RECORDS FOR THE TASK section start
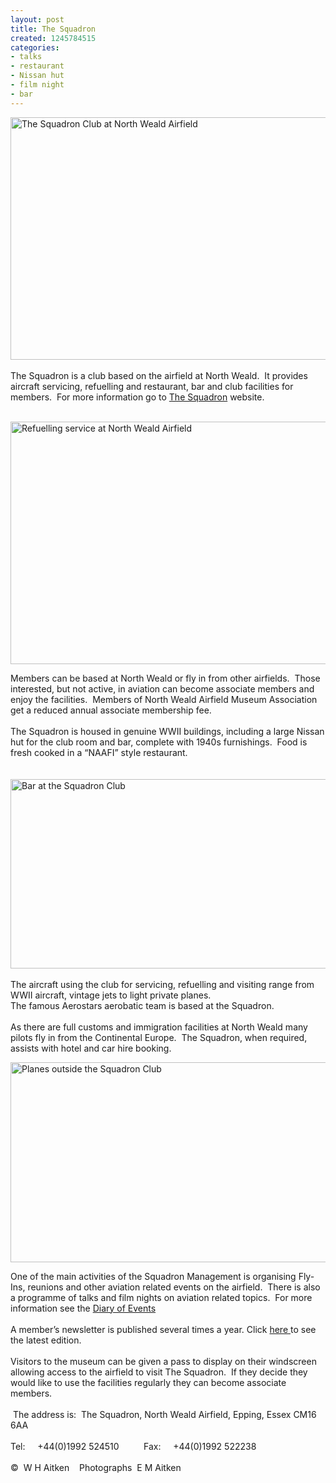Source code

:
 ```yaml
---
layout: post
title: The Squadron
created: 1245784515
categories:
- talks
- restaurant
- Nissan hut
- film night
- bar
---
```

<p style="text-align: left;"><img height="388" width="680" alt="The Squadron Club at North Weald Airfield" src="{{ site.JB.BASE_PATH }}/images/Squadron/Squadron2c.jpg" /><br /><br />The Squadron is a club based on the airfield at North Weald.&nbsp; It provides aircraft servicing, refuelling and restaurant, bar and club facilities for members.&nbsp; For more information go to <a href="http://www.nwflying.co.uk">The Squadron</a> website.
</p><p style="text-align: left;">&nbsp;<img height="388" width="680" alt="Refuelling service at North Weald Airfield" src="{{ site.JB.BASE_PATH }}/images/Squadron/Fuel3c.jpg" /></p><p style="text-align: left;">Members can be based at North Weald or fly in from other airfields.&nbsp; Those interested, but not active, in aviation can become associate members and enjoy the facilities.&nbsp; Members of North Weald Airfield Museum Association get a reduced annual associate membership fee.<br /><br />The Squadron is housed in genuine WWII buildings, including a large Nissan hut for the club room and bar, complete with 1940s furnishings.&nbsp; Food is fresh cooked in a &ldquo;NAAFI&rdquo; style restaurant.<br /><br />&nbsp;<img height="303" width="680" alt="Bar at the Squadron Club" src="{{ site.JB.BASE_PATH }}/images/Squadron/Club4b.jpg" /><br /><br />The aircraft using the club for servicing, refuelling and visiting range from WWII aircraft, vintage jets to light private planes.&nbsp; <br>The famous Aerostars aerobatic team is based at the Squadron.<br /><br />As there are full customs and immigration facilities at North Weald many pilots fly in from the Continental Europe.&nbsp; The Squadron, when required, assists with hotel and car hire booking.</p><p style="text-align: left;"><img height="320" width="680" alt="Planes outside the Squadron Club" src="{{ site.JB.BASE_PATH }}/images/Squadron/planes2b.jpg" /></p><p style="text-align: left;">One of the main activities of the Squadron Management is organising Fly-Ins, reunions and other aviation related events on the airfield.&nbsp; There is also a programme of talks and film nights on aviation related topics.&nbsp; For more information see the <a href="/date-browser">Diary of Events</a> <br /><br />A member&rsquo;s newsletter is published several times a year.  Click <a href="http://www.nwflying.co.uk/Documents/Newsletter%20Sep%2009.pdf"> here </a> to see the latest edition.<br /><br />Visitors to the museum can be given a pass to display on their windscreen allowing access to the airfield to visit The Squadron.&nbsp; If they decide they would like to use the facilities regularly they can become associate members.<br /><br />&nbsp;The address is:&nbsp; The Squadron, North Weald Airfield, Epping, Essex CM16 6AA<br /><br />Tel:&nbsp;&nbsp;&nbsp;&nbsp; +44(0)1992 524510&nbsp;&nbsp;&nbsp;&nbsp;&nbsp;&nbsp;&nbsp;&nbsp;&nbsp; Fax:&nbsp;&nbsp;&nbsp;&nbsp; +44(0)1992 522238<br /><br />&copy;&nbsp; W H Aitken&nbsp;&nbsp;&nbsp; Photographs&nbsp; E M Aitken</p>
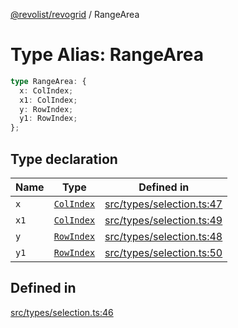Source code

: [@revolist/revogrid](README.md) / RangeArea

# Type Alias: RangeArea

```ts
type RangeArea: {
  x: ColIndex;
  x1: ColIndex;
  y: RowIndex;
  y1: RowIndex;
};
```

## Type declaration

| Name | Type | Defined in |
| ------ | ------ | ------ |
| `x` | [`ColIndex`](TypeAlias.ColIndex.md) | [src/types/selection.ts:47](https://github.com/revolist/revogrid/blob/a649ddca5a4a20f5f68ee92610066873d77a049a/src/types/selection.ts#L47) |
| `x1` | [`ColIndex`](TypeAlias.ColIndex.md) | [src/types/selection.ts:49](https://github.com/revolist/revogrid/blob/a649ddca5a4a20f5f68ee92610066873d77a049a/src/types/selection.ts#L49) |
| `y` | [`RowIndex`](TypeAlias.RowIndex.md) | [src/types/selection.ts:48](https://github.com/revolist/revogrid/blob/a649ddca5a4a20f5f68ee92610066873d77a049a/src/types/selection.ts#L48) |
| `y1` | [`RowIndex`](TypeAlias.RowIndex.md) | [src/types/selection.ts:50](https://github.com/revolist/revogrid/blob/a649ddca5a4a20f5f68ee92610066873d77a049a/src/types/selection.ts#L50) |

## Defined in

[src/types/selection.ts:46](https://github.com/revolist/revogrid/blob/a649ddca5a4a20f5f68ee92610066873d77a049a/src/types/selection.ts#L46)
RECORDS FOR THE TASK section end
WORK ITEM = The reply must hold every line above exactly as written and none of the pictures.

OUTPUT FOR THIS TASK =
Source code

:
 ```yaml
---
layout: post
title: The Squadron
created: 1245784515
categories:
- talks
- restaurant
- Nissan hut
- film night
- bar
---
```

<p style="text-align: left;"><img height="388" width="680" alt="The Squadron Club at North Weald Airfield" src="{{ site.JB.BASE_PATH }}/images/Squadron/Squadron2c.jpg" /><br /><br />The Squadron is a club based on the airfield at North Weald.&nbsp; It provides aircraft servicing, refuelling and restaurant, bar and club facilities for members.&nbsp; For more information go to <a href="http://www.nwflying.co.uk">The Squadron</a> website.
</p><p style="text-align: left;">&nbsp;<img height="388" width="680" alt="Refuelling service at North Weald Airfield" src="{{ site.JB.BASE_PATH }}/images/Squadron/Fuel3c.jpg" /></p><p style="text-align: left;">Members can be based at North Weald or fly in from other airfields.&nbsp; Those interested, but not active, in aviation can become associate members and enjoy the facilities.&nbsp; Members of North Weald Airfield Museum Association get a reduced annual associate membership fee.<br /><br />The Squadron is housed in genuine WWII buildings, including a large Nissan hut for the club room and bar, complete with 1940s furnishings.&nbsp; Food is fresh cooked in a &ldquo;NAAFI&rdquo; style restaurant.<br /><br />&nbsp;<img height="303" width="680" alt="Bar at the Squadron Club" src="{{ site.JB.BASE_PATH }}/images/Squadron/Club4b.jpg" /><br /><br />The aircraft using the club for servicing, refuelling and visiting range from WWII aircraft, vintage jets to light private planes.&nbsp; <br>The famous Aerostars aerobatic team is based at the Squadron.<br /><br />As there are full customs and immigration facilities at North Weald many pilots fly in from the Continental Europe.&nbsp; The Squadron, when required, assists with hotel and car hire booking.</p><p style="text-align: left;"><img height="320" width="680" alt="Planes outside the Squadron Club" src="{{ site.JB.BASE_PATH }}/images/Squadron/planes2b.jpg" /></p><p style="text-align: left;">One of the main activities of the Squadron Management is organising Fly-Ins, reunions and other aviation related events on the airfield.&nbsp; There is also a programme of talks and film nights on aviation related topics.&nbsp; For more information see the <a href="/date-browser">Diary of Events</a> <br /><br />A member&rsquo;s newsletter is published several times a year.  Click <a href="http://www.nwflying.co.uk/Documents/Newsletter%20Sep%2009.pdf"> here </a> to see the latest edition.<br /><br />Visitors to the museum can be given a pass to display on their windscreen allowing access to the airfield to visit The Squadron.&nbsp; If they decide they would like to use the facilities regularly they can become associate members.<br /><br />&nbsp;The address is:&nbsp; The Squadron, North Weald Airfield, Epping, Essex CM16 6AA<br /><br />Tel:&nbsp;&nbsp;&nbsp;&nbsp; +44(0)1992 524510&nbsp;&nbsp;&nbsp;&nbsp;&nbsp;&nbsp;&nbsp;&nbsp;&nbsp; Fax:&nbsp;&nbsp;&nbsp;&nbsp; +44(0)1992 522238<br /><br />&copy;&nbsp; W H Aitken&nbsp;&nbsp;&nbsp; Photographs&nbsp; E M Aitken</p>
Source code

: [@revolist/revogrid](README.md) / RangeArea

# Type Alias: RangeArea

```ts
type RangeArea: {
  x: ColIndex;
  x1: ColIndex;
  y: RowIndex;
  y1: RowIndex;
};
```

## Type declaration

| Name | Type | Defined in |
| ------ | ------ | ------ |
| `x` | [`ColIndex`](TypeAlias.ColIndex.md) | [src/types/selection.ts:47](https://github.com/revolist/revogrid/blob/a649ddca5a4a20f5f68ee92610066873d77a049a/src/types/selection.ts#L47) |
| `x1` | [`ColIndex`](TypeAlias.ColIndex.md) | [src/types/selection.ts:49](https://github.com/revolist/revogrid/blob/a649ddca5a4a20f5f68ee92610066873d77a049a/src/types/selection.ts#L49) |
| `y` | [`RowIndex`](TypeAlias.RowIndex.md) | [src/types/selection.ts:48](https://github.com/revolist/revogrid/blob/a649ddca5a4a20f5f68ee92610066873d77a049a/src/types/selection.ts#L48) |
| `y1` | [`RowIndex`](TypeAlias.RowIndex.md) | [src/types/selection.ts:50](https://github.com/revolist/revogrid/blob/a649ddca5a4a20f5f68ee92610066873d77a049a/src/types/selection.ts#L50) |

## Defined in

[src/types/selection.ts:46](https://github.com/revolist/revogrid/blob/a649ddca5a4a20f5f68ee92610066873d77a049a/src/types/selection.ts#L46)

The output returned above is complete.